Lafayette
Um dos principais instrumentistas dos anos 60, Lafayette anda sumido da mídia mas nunca parou de tocar com seu conjunto de baile. Ultimamente, voltou a agitar as noites cariocas a bordo da banda Lafayette & Os Tremendões, projeto do guitarrista, cantor e compositor Gabriel Thomaz - ex-Little Quail e líder dos Autoramas. Em entrevista exclusiva a Marcelo Fróes, realizada no apartamento de Gabriel em 9 de agosto de 2005, Lafayette falou de seu momento atual e lembrou também os velhos tempos.
Como está você, Lafayette? E como você está encarando esta nova fase?
Bem, eu tô bem e tô achando super interessante essa idéia que o Gabriel teve de me chamar - pra gente voltar, nesse momento em que o pessoal tá curtindo muito a volta da Jovem Guarda... relembrando aqueles tempos. E a gente tem feito aquele trabalho, só que com uma roupagem nova e mais moderna. Tem sido muito legal, eu tô gostando à beça.
Como é que você o conheceu?
Bom, foi assim: Gabriel me telefonou e se apresentou pra mim, dizendo que tinha muita vontade de bater um papo comigo e tudo. Eu disse alguns dos principais lugares onde eu estava tocando toda semana e ele ficou de ir lá, pra me conhecer pessoalmente e conhecer o grupo. Aí, numa sexta-feira ele foi lá - acredito que com o pessoal do Autoramas: Bacalhau, etc. Nós nos conhecemos, batemos um papo rápido e marcamos um outro dia pra conversar mais. Fomos conversando aos poucos, então ele expôs sua idéia e eu a achei legal. É gozado, porque antes eu já tinha recebido outras propostas para integrar outros grupos... mas eu nunca quis, porque eu tenho meu próprio grupo e não queria participar de outra coisa. Mas, não sei por que, no dia em que ele foi me conhecer, só de conversar houve um interesse de minha parte... e eu topei. Aí nós começamos a ensaiar, eu gostei da rapaziada toda... e foi logo marcado um dos primeiros shows, no Teatro Odisséia. Logo no primeiro show, a gente viu que o negócio ia dar certo... pelo desempenho do grupo no show e pela receptividade do público. Foram quatro shows, um mês de shows, cada um melhor que o outro. Então aí é que eu fiquei mais empolgado ainda, vendo que o negócio ia dar certo... e estamos batalhando agora, pra levar isso pra frente.

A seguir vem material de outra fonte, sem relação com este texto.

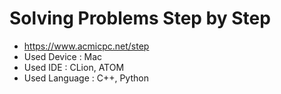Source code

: # Solving Problems Step by Step
- https://www.acmicpc.net/step
- Used Device : Mac
- Used IDE : CLion, ATOM
- Used Language : C++, Python
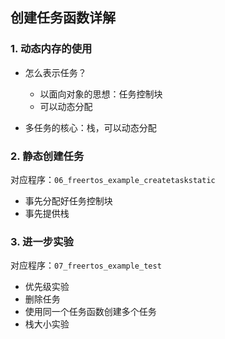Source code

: ## 创建任务函数详解



### 1. 动态内存的使用

* 怎么表示任务？
  * 以面向对象的思想：任务控制块
  * 可以动态分配
  
* 多任务的核心：栈，可以动态分配

  

### 2. 静态创建任务

对应程序：`06_freertos_example_createtaskstatic`

* 事先分配好任务控制块
* 事先提供栈



### 3. 进一步实验

对应程序：`07_freertos_example_test`

* 优先级实验
* 删除任务
* 使用同一个任务函数创建多个任务
* 栈大小实验


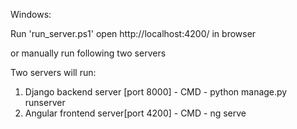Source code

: Windows:

Run 'run_server.ps1'
open http://localhost:4200/ in browser

or manually run following two servers

Two servers will run:
1. Django backend server [port 8000] - CMD - python manage.py runserver
2. Angular frontend server[port 4200] - CMD - ng serve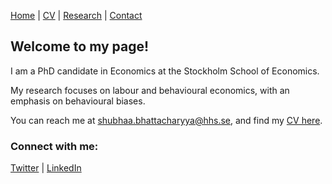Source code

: [Home](/) | [CV](/cv) | [Research](/research) | [Contact](/contact)

## Welcome to my page!
I am a PhD candidate in Economics at the Stockholm School of Economics.

My research focuses on labour and behavioural economics, with an emphasis on behavioural biases.

You can reach me at [shubhaa.bhattacharyya@hhs.se](mailto:shubhaa.bhattacharyya@hhs.se), and find my [CV here](CV.pdf).

### Connect with me:
<a href="https://twitter.com/yourtwitterhandle" target="_blank"><i class="fab fa-twitter"></i> Twitter</a> | 
<a href="https://www.linkedin.com/in/yourlinkedinprofile" target="_blank"><i class="fab fa-linkedin"></i> LinkedIn</a>
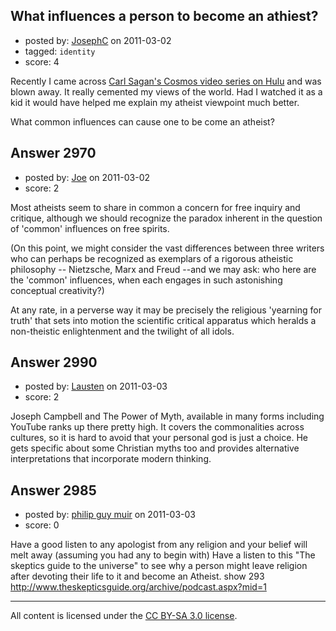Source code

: ## What influences a person to become an athiest?

- posted by: [JosephC](https://stackexchange.com/users/-1/1182-josephc) on 2011-03-02
- tagged: `identity`
- score: 4

Recently I came across [Carl Sagan's Cosmos video series on Hulu](http://www.hulu.com/cosmos) and was blown away. It really cemented my views of the world. Had I watched it as a kid it would have helped me explain my atheist viewpoint much better.

What common influences can cause one to be come an atheist?


## Answer 2970

- posted by: [Joe](https://stackexchange.com/users/-1/1064-joe) on 2011-03-02
- score: 2

Most atheists seem to share in common a concern for free inquiry and critique, although we should recognize the paradox inherent in the question of 'common' influences on free spirits.

(On this point, we might consider the vast differences between three writers who can perhaps be recognized as exemplars of a rigorous atheistic philosophy -- Nietzsche, Marx and Freud --and we may ask: who here are the 'common' influences, when each engages in such astonishing conceptual creativity?)

At any rate, in a perverse way it may be precisely the religious 'yearning for truth' that sets into motion the scientific critical apparatus which heralds a non-theistic enlightenment and the twilight of all idols.


## Answer 2990

- posted by: [Lausten](https://stackexchange.com/users/-1/584-lausten) on 2011-03-03
- score: 2

Joseph Campbell and The Power of Myth, available in many forms including YouTube ranks up there pretty high. It covers the commonalities across cultures, so it is hard to avoid that your personal god is just a choice. He gets specific about some Christian myths too and provides alternative interpretations that incorporate modern thinking.


## Answer 2985

- posted by: [philip guy muir](https://stackexchange.com/users/-1/182-philip-guy-muir) on 2011-03-03
- score: 0

Have a good listen to any apologist from any religion and your belief will melt away (assuming you had any to begin with) Have a listen to this "The skeptics guide to the universe" to see why a person might leave religion after devoting their life to it and become an Atheist. show 293
http://www.theskepticsguide.org/archive/podcast.aspx?mid=1



---

All content is licensed under the [CC BY-SA 3.0 license](https://creativecommons.org/licenses/by-sa/3.0/).
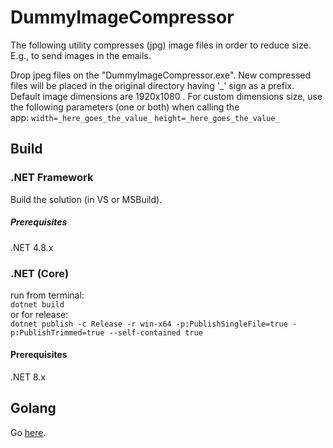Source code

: # DummyImageCompressor
The following utility compresses (jpg) image files in order to reduce size. E.g., to send images in the emails.

Drop jpeg files on the "DummyImageCompressor.exe". New compressed files will be placed in the original directory having '_' sign as a prefix.           
Default image dimensions are 1920x1080 . For custom dimensions size, use the following parameters (one or both) when calling the app: `width=_here_goes_the_value_` `height=_here_goes_the_value_`
            

## Build

### .NET Framework
Build the solution (in VS or MSBuild).

##### Prerequisites
.NET 4.8.x



### .NET (Core)
run from terminal:  
`dotnet build`  
or for release:  
`dotnet publish -c Release -r win-x64 -p:PublishSingleFile=true -p:PublishTrimmed=true --self-contained true`

#### Prerequisites
.NET 8.x


## Golang
Go [here](./go/README.md).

Quando foi seu último disco?
Olha, eu nem me lembro mais. Já tem bastante tempo, foi pela Copacabana... onde eu estive depois de minha passagem pela Continental.
Esse afastamento da indústria foi por você achar que o mercado estivesse desinteressado pela música instrumental?
Disco instrumental aqui no Brasil é uma coisa muito difícil, né? Se você foi ao centro da cidade, por exemplo, e fizer uma rápida enquete, ninguém saberá citar o nome de um músico famoso. Porque o povão não conhece músico famoso... Música instrumental aqui é muito difícil, então sei lá... pra disco instrumental dar certo aqui você precisa de muito apoio da gravadora, da mídia etc.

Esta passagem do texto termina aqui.